There is additionally the insidious and destructive “trickle down” of tenure and promotion requirements from elite research universities to less competitive and non-research-intensive institutions.

The entire system is further stressed by the mounting—and often unrealistic—government pressure on scholars in developed and emerging economies alike to publish their research in the most select peer-reviewed outlets, ostensibly to determine the distribution of government funds (via research assessment exercises) and/or to meet national imperatives to achieve research distinction internationally.

The global effect is a growing glut of low-quality publications that strains the efficient and effective practice of peer review, a practice that is, itself, primarily subsidized by universities in the form of faculty salaries. Library budgets and preservation services for this expansion of peer-reviewed publication have run out. Faculty time spent on peer review, in all of its guises, is being exhausted.

As part of our ongoing research, CSHE hosted two meetings to address the relationship between peer review in publication and that carried out for tenure and promotion. Our discussions included: The Dominant System of Peer Review: Types, Standards, Uses, Abuses, and Costs; A Very Tangled Web: Alternatives to the Current System of Peer Review; Creating New Models: The Role of Societies, Presses, Libraries, Information Technology Organizations, Commercial Publishers, and Other Stakeholders; and Open Access “Mandates” and Resolutions versus Developing New Models.

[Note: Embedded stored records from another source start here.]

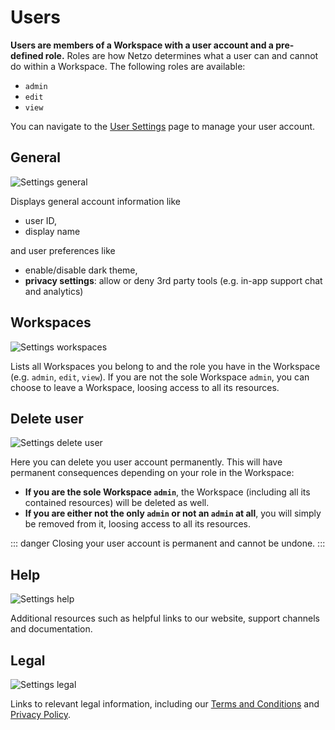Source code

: # Users

**Users are members of a Workspace with a user account and a pre-defined role.** Roles are how Netzo determines what a user can and cannot do within a Workspace. The following roles are available:

- `admin`
- `edit`
- `view`

You can navigate to the [User Settings](https://app.netzo.io/settings) page to manage your user account.

## General

![Settings general](/docs/images/users/users-settings-general.webp)

Displays general account information like

- user ID,
- display name

and user preferences like

- enable/disable dark theme,
- **privacy settings**: allow or deny 3rd party tools (e.g. in-app support chat and analytics)

## Workspaces

![Settings workspaces](/docs/images/users/users-settings-workspaces.webp)

Lists all Workspaces you belong to and the role you have in the Workspace (e.g. `admin`, `edit`, `view`). If you are not the sole Workspace `admin`, you can choose to leave a Workspace, loosing access to all its resources.

## Delete user

![Settings delete user](/docs/images/users/users-settings-delete-user.webp)

Here you can delete you user account permanently. This will have permanent consequences depending on your role in the Workspace:

- **If you are the sole Workspace `admin`**, the Workspace (including all its contained resources) will be deleted as well.
- **If you are either not the only `admin` or not an `admin` at all**, you will simply be removed from it, loosing access to all its resources.

::: danger Closing your user account is permanent and cannot be undone.
:::

## Help

![Settings help](/docs/images/users/users-settings-help.webp)

Additional resources such as helpful links to our website, support channels and documentation.

## Legal

![Settings legal](/docs/images/users/users-settings-legal.webp)

Links to relevant legal information, including our [Terms and Conditions](https://netzo.io/legal/terms-and-conditions) and [Privacy Policy](https://netzo.io/legal/privacy-policy).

This report includes (1) an overview of the state of peer review in the Academy at large, (2) a set of recommendations for moving forward, (3) a proposed research agenda to examine in depth the effects of academic status-seeking on the entire academic enterprise, (4) proceedings from the workshop on the four topics noted above, and (5) four substantial and broadly conceived background papers on the workshop topics, with associated literature reviews.

The document explores, in particular, the tightly intertwined phenomena of peer review in publication and academic promotion, the values and associated costs to the Academy of the current system, experimental forms of peer review in various disciplinary areas, the effects of scholarly practices on the publishing system, and the possibilities and real costs of creating alternative loci for peer review and publishing that link scholarly societies, libraries, institutional repositories, and university presses.

We also explore the motivations and ingredients of successful open access resolutions that are directed at peer-reviewed article-length material. In doing so, this report suggests that creating a wider array of institutionally acceptable and cost-effective alternatives to peer reviewing and publishing scholarly work could maintain the quality of academic peer review, support greater research productivity, reduce the explosive growth of low-quality publications, increase the purchasing power of cash-strapped libraries, better support the free flow and preservation of ideas, and relieve the burden on overtaxed faculty of conducting too much peer review.”